(Excerpts from a dataset)
═══
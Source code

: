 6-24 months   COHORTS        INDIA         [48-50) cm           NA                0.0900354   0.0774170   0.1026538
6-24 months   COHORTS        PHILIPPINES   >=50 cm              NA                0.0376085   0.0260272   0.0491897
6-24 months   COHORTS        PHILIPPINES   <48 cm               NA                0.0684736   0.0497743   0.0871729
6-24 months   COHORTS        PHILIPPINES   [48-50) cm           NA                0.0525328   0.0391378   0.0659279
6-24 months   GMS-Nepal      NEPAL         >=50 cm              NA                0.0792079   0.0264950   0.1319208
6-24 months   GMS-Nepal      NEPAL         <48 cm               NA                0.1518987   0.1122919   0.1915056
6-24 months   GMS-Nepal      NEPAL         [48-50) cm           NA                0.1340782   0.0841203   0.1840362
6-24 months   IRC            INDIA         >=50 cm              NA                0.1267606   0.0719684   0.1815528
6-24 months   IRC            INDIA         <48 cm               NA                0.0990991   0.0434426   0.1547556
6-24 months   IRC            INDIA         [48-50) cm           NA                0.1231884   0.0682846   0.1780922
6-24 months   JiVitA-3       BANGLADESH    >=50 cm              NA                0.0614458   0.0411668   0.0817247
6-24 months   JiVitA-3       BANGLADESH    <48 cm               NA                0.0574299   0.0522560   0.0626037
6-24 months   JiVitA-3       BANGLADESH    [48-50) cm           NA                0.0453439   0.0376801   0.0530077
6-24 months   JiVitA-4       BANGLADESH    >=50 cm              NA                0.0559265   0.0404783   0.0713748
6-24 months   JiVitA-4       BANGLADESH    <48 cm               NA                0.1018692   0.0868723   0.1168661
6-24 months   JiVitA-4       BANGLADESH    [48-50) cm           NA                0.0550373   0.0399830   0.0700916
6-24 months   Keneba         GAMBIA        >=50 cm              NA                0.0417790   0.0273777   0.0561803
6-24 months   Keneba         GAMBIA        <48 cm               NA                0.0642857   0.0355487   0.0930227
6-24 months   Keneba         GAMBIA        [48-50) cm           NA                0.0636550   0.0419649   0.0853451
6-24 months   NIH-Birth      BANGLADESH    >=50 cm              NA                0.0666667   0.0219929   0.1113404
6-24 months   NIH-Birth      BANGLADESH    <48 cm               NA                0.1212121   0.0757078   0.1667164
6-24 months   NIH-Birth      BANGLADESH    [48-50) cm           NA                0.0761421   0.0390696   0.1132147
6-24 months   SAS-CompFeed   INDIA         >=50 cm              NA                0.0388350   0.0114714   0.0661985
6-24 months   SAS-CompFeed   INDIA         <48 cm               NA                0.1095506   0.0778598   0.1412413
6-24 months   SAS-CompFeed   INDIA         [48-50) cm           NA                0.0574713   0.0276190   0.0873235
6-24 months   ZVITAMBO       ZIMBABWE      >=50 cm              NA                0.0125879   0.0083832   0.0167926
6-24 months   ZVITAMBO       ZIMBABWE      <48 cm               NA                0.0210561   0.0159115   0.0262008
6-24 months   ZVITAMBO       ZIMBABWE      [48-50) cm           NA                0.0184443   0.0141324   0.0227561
═══
EXERCISE DIRECTIONS:
Search the entries for the word "Nepal" and show every line that has it.

THE COMPLETED TASK:
6-24 months   GMS-Nepal      NEPAL         >=50 cm              NA                0.0792079   0.0264950   0.1319208
6-24 months   GMS-Nepal      NEPAL         <48 cm               NA                0.1518987   0.1122919   0.1915056
6-24 months   GMS-Nepal      NEPAL         [48-50) cm           NA                0.1340782   0.0841203   0.1840362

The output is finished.